JIKA kita membicarakan tentang kesehatan mental mungkin masih banyak orang yang menganggap hal ini tabu. Padahal berbicara tentang kesehatan mental untuk diri kita sendiri itu penting karena kesehatan mental juga berdampak pada kesehatan tubuh kita. Sikap dan perilaku kitalah yang mencerminkan adanya perubahan pada kondisi mental kita.
Prevalensi gangguan mental emosional bisa ditunjukan pada gejala-gejala kecemasan atau depresi. Ada beberapa mitos seputar mental health yang bisa Anda ketahui yaitu:
1. Depresi hanya dialami orang dewasa

Banyak orang yang beranggapan bahwa gangguan mental hanya bisa menyerang pada orang dewasa saja. Namun ternyata gangguan mental bisa menyerang pada anak-anak kisaran umur 14 tahun.
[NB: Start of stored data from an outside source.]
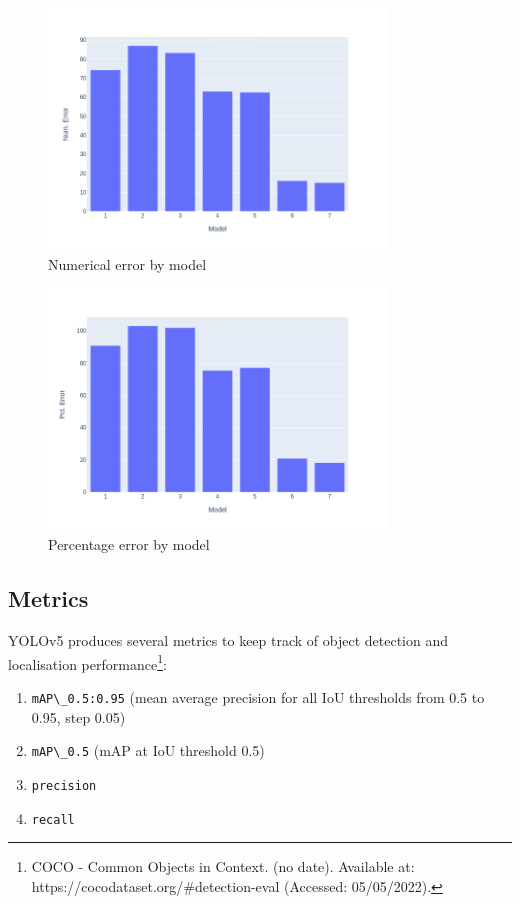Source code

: \begin{figure}[h!]
	\centering
	\includegraphics[width=0.8\textwidth]{images/05Testing/num_error.png}
	\caption{Numerical error by model}
	\label{num_error}
\end{figure}

\begin{figure}[h!]
	\centering
	\includegraphics[width=0.8\textwidth]{images/05Testing/pct_error.png}
	\caption{Percentage error by model}
	\label{pct_error}
\end{figure}

\subsection{Metrics}
YOLOv5 produces several metrics to keep track of object detection and localisation performance\footnote{COCO - Common Objects in Context. (no date). Available at: https://cocodataset.org/#detection-eval (Accessed: 05/05/2022).}:\\

\begin{enumerate}
    \item \verb`mAP\_0.5:0.95` (mean average precision for all IoU thresholds from 0.5 to 0.95, step 0.05)
    \item \verb`mAP\_0.5` (mAP at IoU threshold 0.5)
    \item \verb`precision`
    \item \verb`recall`
\end{enumerate}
Pemicu paling utama yaitu karena depresi, faktor genetik, faktor lingkungan, masalah neuropsikiatri dan yang lainnya, dan Gejala depresi pada anak biasanya dikenali dari sikapnya yang mudah marah, sedih berkepanjangan, tidak mau pergi ke sekolah, serta berat badan di bawah normal. faktanya 20 Persen anak-anak remaja mengalami gangguan mental, Setengah dari kasus gangguan mental, anak di dunia dialami sebelum mereka berumur 14 tahun. Ditambah lagi remaja berumur dibawah 19 tahun yang memiliki tingkat kesehatan mental rata-rata paling buruk.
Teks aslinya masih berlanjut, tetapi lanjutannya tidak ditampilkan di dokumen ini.